* **WHAT YOU SHOULD DO**: Would you print out every entry exactly as given?
━━ RECORDS FOR THE TASK
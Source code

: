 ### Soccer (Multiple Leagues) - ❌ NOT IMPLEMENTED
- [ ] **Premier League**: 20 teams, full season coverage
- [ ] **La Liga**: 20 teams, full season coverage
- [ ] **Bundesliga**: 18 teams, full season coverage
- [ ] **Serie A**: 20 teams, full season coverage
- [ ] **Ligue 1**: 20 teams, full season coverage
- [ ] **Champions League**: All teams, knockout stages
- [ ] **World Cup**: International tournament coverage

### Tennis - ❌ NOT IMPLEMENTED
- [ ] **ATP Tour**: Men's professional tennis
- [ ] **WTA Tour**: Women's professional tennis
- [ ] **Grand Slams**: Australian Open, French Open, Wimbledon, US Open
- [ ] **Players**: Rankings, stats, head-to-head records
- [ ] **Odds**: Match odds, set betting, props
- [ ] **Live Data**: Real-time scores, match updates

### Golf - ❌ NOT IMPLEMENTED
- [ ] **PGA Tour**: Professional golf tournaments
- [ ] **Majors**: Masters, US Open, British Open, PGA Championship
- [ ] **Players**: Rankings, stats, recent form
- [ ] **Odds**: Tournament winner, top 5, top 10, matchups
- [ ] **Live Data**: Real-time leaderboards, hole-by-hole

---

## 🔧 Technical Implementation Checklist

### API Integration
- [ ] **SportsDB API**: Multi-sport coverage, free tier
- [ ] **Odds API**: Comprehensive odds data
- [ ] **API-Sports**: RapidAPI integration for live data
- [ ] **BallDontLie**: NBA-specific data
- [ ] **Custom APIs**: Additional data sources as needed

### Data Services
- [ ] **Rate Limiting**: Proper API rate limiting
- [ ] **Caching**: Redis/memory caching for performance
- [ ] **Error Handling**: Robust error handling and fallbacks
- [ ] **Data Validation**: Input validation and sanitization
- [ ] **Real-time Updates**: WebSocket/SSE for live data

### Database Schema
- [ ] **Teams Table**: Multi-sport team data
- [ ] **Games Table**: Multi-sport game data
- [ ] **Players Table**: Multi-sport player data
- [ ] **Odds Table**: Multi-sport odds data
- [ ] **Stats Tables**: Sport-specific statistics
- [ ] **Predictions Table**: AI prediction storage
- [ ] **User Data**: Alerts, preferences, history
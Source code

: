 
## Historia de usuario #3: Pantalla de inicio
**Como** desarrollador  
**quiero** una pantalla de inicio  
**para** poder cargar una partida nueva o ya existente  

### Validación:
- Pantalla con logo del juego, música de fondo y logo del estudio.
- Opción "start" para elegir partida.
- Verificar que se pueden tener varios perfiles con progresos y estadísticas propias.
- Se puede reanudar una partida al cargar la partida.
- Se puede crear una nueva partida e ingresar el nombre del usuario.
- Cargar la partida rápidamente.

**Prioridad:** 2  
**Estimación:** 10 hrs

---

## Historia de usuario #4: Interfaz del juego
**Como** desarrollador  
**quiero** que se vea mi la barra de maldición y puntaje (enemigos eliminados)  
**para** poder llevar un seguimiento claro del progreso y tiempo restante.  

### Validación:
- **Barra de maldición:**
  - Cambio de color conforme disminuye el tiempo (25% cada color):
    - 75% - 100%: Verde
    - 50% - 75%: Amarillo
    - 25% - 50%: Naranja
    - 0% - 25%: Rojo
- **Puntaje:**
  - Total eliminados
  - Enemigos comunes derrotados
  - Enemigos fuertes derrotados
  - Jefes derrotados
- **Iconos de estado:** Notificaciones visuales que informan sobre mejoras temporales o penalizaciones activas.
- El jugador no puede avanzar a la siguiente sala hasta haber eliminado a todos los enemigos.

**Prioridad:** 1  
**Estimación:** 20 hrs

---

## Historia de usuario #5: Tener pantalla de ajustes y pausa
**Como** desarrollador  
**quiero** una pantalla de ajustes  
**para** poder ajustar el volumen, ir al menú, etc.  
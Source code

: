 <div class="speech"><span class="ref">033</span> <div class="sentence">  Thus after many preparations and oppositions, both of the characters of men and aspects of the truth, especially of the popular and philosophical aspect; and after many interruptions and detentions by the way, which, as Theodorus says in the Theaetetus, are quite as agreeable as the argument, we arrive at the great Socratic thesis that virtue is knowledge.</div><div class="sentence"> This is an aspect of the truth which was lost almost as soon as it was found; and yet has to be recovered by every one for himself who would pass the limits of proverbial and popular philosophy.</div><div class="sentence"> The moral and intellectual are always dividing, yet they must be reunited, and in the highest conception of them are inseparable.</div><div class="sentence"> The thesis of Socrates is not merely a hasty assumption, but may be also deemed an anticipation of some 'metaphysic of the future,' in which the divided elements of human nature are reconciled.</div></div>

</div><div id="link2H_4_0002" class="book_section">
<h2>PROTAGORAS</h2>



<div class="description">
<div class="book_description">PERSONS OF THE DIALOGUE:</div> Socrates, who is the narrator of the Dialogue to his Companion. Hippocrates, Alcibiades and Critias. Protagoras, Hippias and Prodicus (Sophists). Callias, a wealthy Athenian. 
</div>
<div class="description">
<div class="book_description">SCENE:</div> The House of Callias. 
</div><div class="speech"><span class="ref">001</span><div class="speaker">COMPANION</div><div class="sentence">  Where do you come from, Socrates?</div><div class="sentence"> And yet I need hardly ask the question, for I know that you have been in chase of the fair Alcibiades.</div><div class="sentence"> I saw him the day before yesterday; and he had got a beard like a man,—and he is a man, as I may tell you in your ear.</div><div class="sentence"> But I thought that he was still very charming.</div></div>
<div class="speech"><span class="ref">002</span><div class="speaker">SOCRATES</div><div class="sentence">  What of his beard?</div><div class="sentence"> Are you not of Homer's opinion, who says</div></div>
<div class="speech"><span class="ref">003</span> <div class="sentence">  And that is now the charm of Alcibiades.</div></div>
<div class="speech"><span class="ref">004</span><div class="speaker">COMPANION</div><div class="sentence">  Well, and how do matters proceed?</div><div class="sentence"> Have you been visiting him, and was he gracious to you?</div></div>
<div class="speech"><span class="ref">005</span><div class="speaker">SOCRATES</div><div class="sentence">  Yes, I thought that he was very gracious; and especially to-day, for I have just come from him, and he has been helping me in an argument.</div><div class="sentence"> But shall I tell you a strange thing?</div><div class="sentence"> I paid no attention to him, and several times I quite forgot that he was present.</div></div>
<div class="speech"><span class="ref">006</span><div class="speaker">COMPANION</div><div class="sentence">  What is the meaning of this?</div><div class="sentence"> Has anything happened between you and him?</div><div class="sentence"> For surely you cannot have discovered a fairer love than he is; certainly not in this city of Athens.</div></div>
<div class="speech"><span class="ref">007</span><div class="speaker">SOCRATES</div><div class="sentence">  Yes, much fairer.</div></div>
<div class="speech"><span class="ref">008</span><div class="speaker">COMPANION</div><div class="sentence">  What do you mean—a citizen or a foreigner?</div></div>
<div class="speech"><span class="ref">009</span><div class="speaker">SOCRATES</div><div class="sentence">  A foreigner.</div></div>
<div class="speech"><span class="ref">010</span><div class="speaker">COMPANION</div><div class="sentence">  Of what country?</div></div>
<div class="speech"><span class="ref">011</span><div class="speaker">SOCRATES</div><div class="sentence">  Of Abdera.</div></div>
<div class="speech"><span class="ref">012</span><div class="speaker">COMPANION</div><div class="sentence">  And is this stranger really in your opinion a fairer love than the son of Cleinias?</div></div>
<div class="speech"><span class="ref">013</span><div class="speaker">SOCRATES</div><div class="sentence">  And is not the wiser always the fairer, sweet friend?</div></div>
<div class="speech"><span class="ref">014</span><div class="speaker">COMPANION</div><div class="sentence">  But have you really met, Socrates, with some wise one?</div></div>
━━━━
* **YOUR SOLUTION**:
Source code

: ### Soccer (Multiple Leagues) - ❌ NOT IMPLEMENTED
- [ ] **Premier League**: 20 teams, full season coverage
- [ ] **La Liga**: 20 teams, full season coverage
- [ ] **Bundesliga**: 18 teams, full season coverage
- [ ] **Serie A**: 20 teams, full season coverage
- [ ] **Ligue 1**: 20 teams, full season coverage
- [ ] **Champions League**: All teams, knockout stages
- [ ] **World Cup**: International tournament coverage

### Tennis - ❌ NOT IMPLEMENTED
- [ ] **ATP Tour**: Men's professional tennis
- [ ] **WTA Tour**: Women's professional tennis
- [ ] **Grand Slams**: Australian Open, French Open, Wimbledon, US Open
- [ ] **Players**: Rankings, stats, head-to-head records
- [ ] **Odds**: Match odds, set betting, props
- [ ] **Live Data**: Real-time scores, match updates

### Golf - ❌ NOT IMPLEMENTED
- [ ] **PGA Tour**: Professional golf tournaments
- [ ] **Majors**: Masters, US Open, British Open, PGA Championship
- [ ] **Players**: Rankings, stats, recent form
- [ ] **Odds**: Tournament winner, top 5, top 10, matchups
- [ ] **Live Data**: Real-time leaderboards, hole-by-hole

---

## 🔧 Technical Implementation Checklist

### API Integration
- [ ] **SportsDB API**: Multi-sport coverage, free tier
- [ ] **Odds API**: Comprehensive odds data
- [ ] **API-Sports**: RapidAPI integration for live data
- [ ] **BallDontLie**: NBA-specific data
- [ ] **Custom APIs**: Additional data sources as needed

### Data Services
- [ ] **Rate Limiting**: Proper API rate limiting
- [ ] **Caching**: Redis/memory caching for performance
- [ ] **Error Handling**: Robust error handling and fallbacks
- [ ] **Data Validation**: Input validation and sanitization
- [ ] **Real-time Updates**: WebSocket/SSE for live data

### Database Schema
- [ ] **Teams Table**: Multi-sport team data
- [ ] **Games Table**: Multi-sport game data
- [ ] **Players Table**: Multi-sport player data
- [ ] **Odds Table**: Multi-sport odds data
- [ ] **Stats Tables**: Sport-specific statistics
- [ ] **Predictions Table**: AI prediction storage
- [ ] **User Data**: Alerts, preferences, history
Source code

: 
## Historia de usuario #3: Pantalla de inicio
**Como** desarrollador  
**quiero** una pantalla de inicio  
**para** poder cargar una partida nueva o ya existente  

### Validación:
- Pantalla con logo del juego, música de fondo y logo del estudio.
- Opción "start" para elegir partida.
- Verificar que se pueden tener varios perfiles con progresos y estadísticas propias.
- Se puede reanudar una partida al cargar la partida.
- Se puede crear una nueva partida e ingresar el nombre del usuario.
- Cargar la partida rápidamente.

**Prioridad:** 2  
**Estimación:** 10 hrs

---

## Historia de usuario #4: Interfaz del juego
**Como** desarrollador  
**quiero** que se vea mi la barra de maldición y puntaje (enemigos eliminados)  
**para** poder llevar un seguimiento claro del progreso y tiempo restante.  

### Validación:
- **Barra de maldición:**
  - Cambio de color conforme disminuye el tiempo (25% cada color):
    - 75% - 100%: Verde
    - 50% - 75%: Amarillo
    - 25% - 50%: Naranja
    - 0% - 25%: Rojo
- **Puntaje:**
  - Total eliminados
  - Enemigos comunes derrotados
  - Enemigos fuertes derrotados
  - Jefes derrotados
- **Iconos de estado:** Notificaciones visuales que informan sobre mejoras temporales o penalizaciones activas.
- El jugador no puede avanzar a la siguiente sala hasta haber eliminado a todos los enemigos.

**Prioridad:** 1  
**Estimación:** 20 hrs

---

## Historia de usuario #5: Tener pantalla de ajustes y pausa
**Como** desarrollador  
**quiero** una pantalla de ajustes  
**para** poder ajustar el volumen, ir al menú, etc.  
Source code

: <div class="speech"><span class="ref">033</span> <div class="sentence">  Thus after many preparations and oppositions, both of the characters of men and aspects of the truth, especially of the popular and philosophical aspect; and after many interruptions and detentions by the way, which, as Theodorus says in the Theaetetus, are quite as agreeable as the argument, we arrive at the great Socratic thesis that virtue is knowledge.</div><div class="sentence"> This is an aspect of the truth which was lost almost as soon as it was found; and yet has to be recovered by every one for himself who would pass the limits of proverbial and popular philosophy.</div><div class="sentence"> The moral and intellectual are always dividing, yet they must be reunited, and in the highest conception of them are inseparable.</div><div class="sentence"> The thesis of Socrates is not merely a hasty assumption, but may be also deemed an anticipation of some 'metaphysic of the future,' in which the divided elements of human nature are reconciled.</div></div>

</div><div id="link2H_4_0002" class="book_section">
<h2>PROTAGORAS</h2>



<div class="description">
<div class="book_description">PERSONS OF THE DIALOGUE:</div> Socrates, who is the narrator of the Dialogue to his Companion. Hippocrates, Alcibiades and Critias. Protagoras, Hippias and Prodicus (Sophists). Callias, a wealthy Athenian. 
</div>
<div class="description">
<div class="book_description">SCENE:</div> The House of Callias. 
</div><div class="speech"><span class="ref">001</span><div class="speaker">COMPANION</div><div class="sentence">  Where do you come from, Socrates?</div><div class="sentence"> And yet I need hardly ask the question, for I know that you have been in chase of the fair Alcibiades.</div><div class="sentence"> I saw him the day before yesterday; and he had got a beard like a man,—and he is a man, as I may tell you in your ear.</div><div class="sentence"> But I thought that he was still very charming.</div></div>
<div class="speech"><span class="ref">002</span><div class="speaker">SOCRATES</div><div class="sentence">  What of his beard?</div><div class="sentence"> Are you not of Homer's opinion, who says</div></div>
<div class="speech"><span class="ref">003</span> <div class="sentence">  And that is now the charm of Alcibiades.</div></div>
<div class="speech"><span class="ref">004</span><div class="speaker">COMPANION</div><div class="sentence">  Well, and how do matters proceed?</div><div class="sentence"> Have you been visiting him, and was he gracious to you?</div></div>
<div class="speech"><span class="ref">005</span><div class="speaker">SOCRATES</div><div class="sentence">  Yes, I thought that he was very gracious; and especially to-day, for I have just come from him, and he has been helping me in an argument.</div><div class="sentence"> But shall I tell you a strange thing?</div><div class="sentence"> I paid no attention to him, and several times I quite forgot that he was present.</div></div>
<div class="speech"><span class="ref">006</span><div class="speaker">COMPANION</div><div class="sentence">  What is the meaning of this?</div><div class="sentence"> Has anything happened between you and him?</div><div class="sentence"> For surely you cannot have discovered a fairer love than he is; certainly not in this city of Athens.</div></div>
<div class="speech"><span class="ref">007</span><div class="speaker">SOCRATES</div><div class="sentence">  Yes, much fairer.</div></div>
<div class="speech"><span class="ref">008</span><div class="speaker">COMPANION</div><div class="sentence">  What do you mean—a citizen or a foreigner?</div></div>
<div class="speech"><span class="ref">009</span><div class="speaker">SOCRATES</div><div class="sentence">  A foreigner.</div></div>
<div class="speech"><span class="ref">010</span><div class="speaker">COMPANION</div><div class="sentence">  Of what country?</div></div>
<div class="speech"><span class="ref">011</span><div class="speaker">SOCRATES</div><div class="sentence">  Of Abdera.</div></div>
<div class="speech"><span class="ref">012</span><div class="speaker">COMPANION</div><div class="sentence">  And is this stranger really in your opinion a fairer love than the son of Cleinias?</div></div>
<div class="speech"><span class="ref">013</span><div class="speaker">SOCRATES</div><div class="sentence">  And is not the wiser always the fairer, sweet friend?</div></div>
<div class="speech"><span class="ref">014</span><div class="speaker">COMPANION</div><div class="sentence">  But have you really met, Socrates, with some wise one?</div></div>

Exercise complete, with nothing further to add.